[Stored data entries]
+ + + + +
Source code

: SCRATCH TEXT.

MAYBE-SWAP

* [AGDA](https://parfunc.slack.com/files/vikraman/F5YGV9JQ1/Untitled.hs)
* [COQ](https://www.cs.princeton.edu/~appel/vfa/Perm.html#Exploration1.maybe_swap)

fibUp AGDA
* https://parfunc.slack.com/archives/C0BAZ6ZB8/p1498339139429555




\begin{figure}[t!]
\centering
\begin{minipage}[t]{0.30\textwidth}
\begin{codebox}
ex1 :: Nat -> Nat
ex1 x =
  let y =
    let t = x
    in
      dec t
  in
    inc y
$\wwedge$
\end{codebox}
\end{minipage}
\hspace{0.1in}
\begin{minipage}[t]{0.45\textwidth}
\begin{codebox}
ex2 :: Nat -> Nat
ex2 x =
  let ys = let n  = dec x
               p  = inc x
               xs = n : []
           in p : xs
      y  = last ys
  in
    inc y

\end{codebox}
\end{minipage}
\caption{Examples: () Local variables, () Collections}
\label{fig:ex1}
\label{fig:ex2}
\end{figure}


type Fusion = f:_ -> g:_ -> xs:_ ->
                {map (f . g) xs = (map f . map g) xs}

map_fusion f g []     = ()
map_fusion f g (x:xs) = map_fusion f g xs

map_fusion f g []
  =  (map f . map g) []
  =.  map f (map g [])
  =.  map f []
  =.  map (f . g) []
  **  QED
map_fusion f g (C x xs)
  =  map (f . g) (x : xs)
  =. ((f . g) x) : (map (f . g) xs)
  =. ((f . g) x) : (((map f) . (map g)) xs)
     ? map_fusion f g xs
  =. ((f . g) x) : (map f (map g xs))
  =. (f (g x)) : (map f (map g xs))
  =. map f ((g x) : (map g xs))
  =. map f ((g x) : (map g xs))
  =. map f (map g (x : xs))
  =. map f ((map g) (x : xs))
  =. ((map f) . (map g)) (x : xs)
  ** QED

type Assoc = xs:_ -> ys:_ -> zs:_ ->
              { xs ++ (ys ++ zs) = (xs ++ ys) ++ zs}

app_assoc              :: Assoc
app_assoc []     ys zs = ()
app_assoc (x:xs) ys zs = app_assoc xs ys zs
+ + + + +
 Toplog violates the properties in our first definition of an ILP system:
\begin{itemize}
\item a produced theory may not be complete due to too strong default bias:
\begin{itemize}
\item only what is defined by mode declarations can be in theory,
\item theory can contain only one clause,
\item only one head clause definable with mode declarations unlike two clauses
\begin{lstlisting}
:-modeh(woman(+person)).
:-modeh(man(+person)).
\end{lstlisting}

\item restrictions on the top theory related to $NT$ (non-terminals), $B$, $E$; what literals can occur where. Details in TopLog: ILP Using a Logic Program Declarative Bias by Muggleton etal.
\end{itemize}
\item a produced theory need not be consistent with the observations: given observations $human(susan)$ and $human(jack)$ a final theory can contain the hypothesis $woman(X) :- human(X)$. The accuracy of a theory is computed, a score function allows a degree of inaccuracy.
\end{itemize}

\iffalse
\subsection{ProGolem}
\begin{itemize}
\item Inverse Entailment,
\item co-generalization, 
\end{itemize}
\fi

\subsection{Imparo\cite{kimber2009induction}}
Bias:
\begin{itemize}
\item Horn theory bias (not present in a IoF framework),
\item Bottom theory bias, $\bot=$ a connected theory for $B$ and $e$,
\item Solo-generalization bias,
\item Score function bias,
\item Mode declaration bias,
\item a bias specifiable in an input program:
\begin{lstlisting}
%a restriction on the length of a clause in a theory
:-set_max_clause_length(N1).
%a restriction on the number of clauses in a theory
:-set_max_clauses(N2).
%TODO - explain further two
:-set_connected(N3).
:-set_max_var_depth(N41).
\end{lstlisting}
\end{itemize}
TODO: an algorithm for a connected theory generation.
+ + + + +
■ **TASK OBJECTIVE**: Set down, exactly as they appear above, all lines from the one that has "Source code" down to the one that has "(f . g) (x : xs)", including those two and no others.

■ **RESPONSE TO THIS EXERCISE**:
Source code

: SCRATCH TEXT.

MAYBE-SWAP

* [AGDA](https://parfunc.slack.com/files/vikraman/F5YGV9JQ1/Untitled.hs)
* [COQ](https://www.cs.princeton.edu/~appel/vfa/Perm.html#Exploration1.maybe_swap)

fibUp AGDA
* https://parfunc.slack.com/archives/C0BAZ6ZB8/p1498339139429555




\begin{figure}[t!]
\centering
\begin{minipage}[t]{0.30\textwidth}
\begin{codebox}
ex1 :: Nat -> Nat
ex1 x =
  let y =
    let t = x
    in
      dec t
  in
    inc y
$\wwedge$
\end{codebox}
\end{minipage}
\hspace{0.1in}
\begin{minipage}[t]{0.45\textwidth}
\begin{codebox}
ex2 :: Nat -> Nat
ex2 x =
  let ys = let n  = dec x
               p  = inc x
               xs = n : []
           in p : xs
      y  = last ys
  in
    inc y

\end{codebox}
\end{minipage}
\caption{Examples: () Local variables, () Collections}
\label{fig:ex1}
\label{fig:ex2}
\end{figure}


type Fusion = f:_ -> g:_ -> xs:_ ->
                {map (f . g) xs = (map f . map g) xs}

map_fusion f g []     = ()
map_fusion f g (x:xs) = map_fusion f g xs

map_fusion f g []
  =  (map f . map g) []
  =.  map f (map g [])
  =.  map f []
  =.  map (f . g) []
  **  QED
map_fusion f g (C x xs)
  =  map (f . g) (x : xs)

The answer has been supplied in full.